Boris Johnson criticised these businesses’ cowardice – and others have rightly pointed out these firms backed down amid a tiny amount of pressure exerted online. Thinking entirely commercially, it makes no sense. They effectively sacrificed their ability to reach millions of people because an organised campaign mobilised several hundred activists against them. More commercially dangerous is these businesses’ implicit public acknowledgement that the values these newspapers project – that their readers broadly sympathise with – are extreme. Their decisions therefore pour scorn on huge numbers of their own customers and potential customers.

Of course there are occasions when writers for these newspapers express things in a distasteful manner, just as writers do in other newspapers. But, like it or not, calling for Britain to leave the EU, for lower levels of immigration and, say, for a tougher approach to crime are all entirely mainstream positions amongst the electorate and respectable politicians – and these views will likely be particularly strongly held amongst the sorts of people that visit middle market, High Street retailers like Pizza Hut and Paperchase. Firms like these heavily rely on the goodwill of what we might call ‘Middle England’.
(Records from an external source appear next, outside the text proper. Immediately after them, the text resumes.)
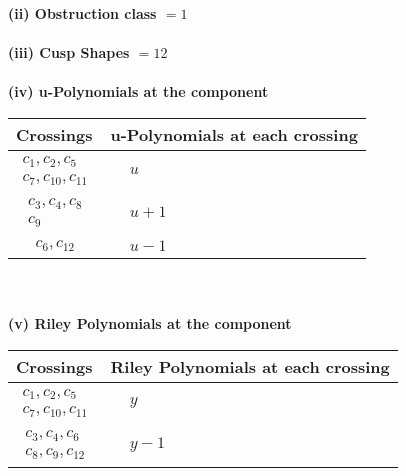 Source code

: \documentclass[1p]{elsarticle_modified}
\theoremstyle{definition}
\begin{document}
\flushleft \textbf{(ii) Obstruction class $= 1$}\\~\\
\flushleft \textbf{(iii) Cusp Shapes $= 12$}\\~\\
\newpage\renewcommand{\arraystretch}{1}
\flushleft \textbf{(iv) u-Polynomials at the component}\newline \\
\begin{tabular}{m{50pt}|m{274pt}}
Crossings & \hspace{64pt}u-Polynomials at each crossing \\
\hline $$\begin{aligned}c_{1},c_{2},c_{5}\\c_{7},c_{10},c_{11}\end{aligned}$$&$\begin{aligned}
&u
\end{aligned}$\\
\hline $$\begin{aligned}c_{3},c_{4},c_{8}\\c_{9}\end{aligned}$$&$\begin{aligned}
&u+1
\end{aligned}$\\
\hline $$\begin{aligned}c_{6},c_{12}\end{aligned}$$&$\begin{aligned}
&u-1
\end{aligned}$\\
\hline
\end{tabular}\\~\\
\newpage\renewcommand{\arraystretch}{1}
\flushleft \textbf{(v) Riley Polynomials at the component}\newline \\
\begin{tabular}{m{50pt}|m{274pt}}
Crossings & \hspace{64pt}Riley Polynomials at each crossing \\
\hline $$\begin{aligned}c_{1},c_{2},c_{5}\\c_{7},c_{10},c_{11}\end{aligned}$$&$\begin{aligned}
&y
\end{aligned}$\\
\hline $$\begin{aligned}c_{3},c_{4},c_{6}\\c_{8},c_{9},c_{12}\end{aligned}$$&$\begin{aligned}
&y-1
\end{aligned}$\\
\hline
\end{tabular}\\~\\
\end{document}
Many people in the world of corporate communications and marketing talk and behave as if consumers are all young, metropolitan, urban and entirely at ease with social change defined by the vanguard of the politically correct left. In other words, they behave as if the country was made up of the sorts of people that work in Central London. The provincial English middle class don’t exist to them, other than as people they can define themselves against.

As such, many marketing campaigns totally out of sympathy with the lives and values of most ordinary people. And, as such, they struggle deeply to engage in the public conversation on political and social matters. Firms like Paperchase and Pizza Hut shouldn’t engage in political argument at all. But when they’re dragged in – as if they have been in recent times – they need to be able to defend their position by understanding the attitudes of the millions of people that live in towns and cities across the country and hold ordinary views. As it stands, with a political and moral compass set by the metropolitan left, they’re unable to do this. Many businesses crumble because communications and marketing executives are personally sympathetic to the arguments and values of hostile campaigns – and are sure that most of the rest of the country is, too.

What does this matter to ConservativeHome readers? Surely what happens to private businesses is their own affair and surely their misreading of their consumers doesn’t matter to anyone but them? To a point, that’s true. But it’s bad for the conservative movement if what’s seen as morally acceptable gets dragged ever more leftwards and if extreme political correctness starts becoming the norm. It’s easy to say that “something must be done” by Government on this. They’ve got more than enough on their collective plates. Instead, this is something that Conservative politicians should address: defending businesses that come under fire for political reasons so they don’t feel so exposed and so they realise backing down has consequences, too.